When spacing emitters over a plant's area, keep in mind the size of the emitter's subsurface wetted pattern and how to use it for control of salt build up. Where sodium and/or chloride are in the irrigation water or soil in significant concentrations, salt leaching is required to provide for plant health.
A reduced water intake occurs where salt build-up accumulates in the plant's root zone. Properly spaced, emitters can prevent this build up and provide for leaching the salt away from the zone.
We once worked out an emitter number problem for a tree, spaced the emitters and showed the diagram below.
Salt builds up where evaporation and drying occurs at the edges of the wetted area.
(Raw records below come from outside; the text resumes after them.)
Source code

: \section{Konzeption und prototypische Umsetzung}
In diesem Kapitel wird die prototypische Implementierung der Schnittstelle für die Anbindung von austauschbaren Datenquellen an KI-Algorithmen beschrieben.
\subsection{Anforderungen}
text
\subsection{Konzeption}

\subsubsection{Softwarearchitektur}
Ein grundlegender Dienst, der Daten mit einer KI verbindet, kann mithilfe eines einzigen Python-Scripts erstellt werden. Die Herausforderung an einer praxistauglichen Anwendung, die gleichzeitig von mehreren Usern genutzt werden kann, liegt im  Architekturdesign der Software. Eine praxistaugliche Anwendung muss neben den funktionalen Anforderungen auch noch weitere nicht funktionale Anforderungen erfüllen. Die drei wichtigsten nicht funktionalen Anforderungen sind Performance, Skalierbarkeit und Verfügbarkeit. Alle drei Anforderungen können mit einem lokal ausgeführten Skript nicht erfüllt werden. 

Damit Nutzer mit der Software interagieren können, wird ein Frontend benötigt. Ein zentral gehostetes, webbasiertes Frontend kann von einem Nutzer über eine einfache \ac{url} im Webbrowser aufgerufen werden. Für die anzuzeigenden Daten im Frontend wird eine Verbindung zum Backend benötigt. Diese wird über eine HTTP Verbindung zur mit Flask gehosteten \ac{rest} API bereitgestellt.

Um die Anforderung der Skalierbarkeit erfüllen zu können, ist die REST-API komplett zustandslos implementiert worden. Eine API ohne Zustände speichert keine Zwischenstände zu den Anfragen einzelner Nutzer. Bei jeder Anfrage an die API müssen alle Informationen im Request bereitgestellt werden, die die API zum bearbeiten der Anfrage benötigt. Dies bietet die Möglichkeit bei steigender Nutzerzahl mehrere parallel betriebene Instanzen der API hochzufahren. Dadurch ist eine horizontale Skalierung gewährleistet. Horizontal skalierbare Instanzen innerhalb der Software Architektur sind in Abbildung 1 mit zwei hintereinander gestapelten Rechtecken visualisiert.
In fact, salt problems are easily identified by white rings which will appear around the emitters after operating the system for a period of time. The above spacing would have produced salt built up in the areas shown in the next diagram.
A large concentration of salt formed in the center of the root ball in the tree trunk area. It's important to overlap these subsurface wetted patterns in a manner similar to the way sprinkler throws are overlapped above the surface.
One final note on salt leaching. After a careful balance has been struck and salt concentrations are pushed away from the root area, a light rain can change the whole picture. Incoming surface moisture puts the salts back into solution and spreads them out again.
In a salt prone area, turn on the system during light rains or until about two inches of rainfall occurs. When the system is on, water is continually moving outward through the root zone restricting salt transfer back from the zone perimeter.
In many cases the wetted area of a single emitter exceeds the plant root zone area. This simplifies spacing and provides for salt leaching automatically.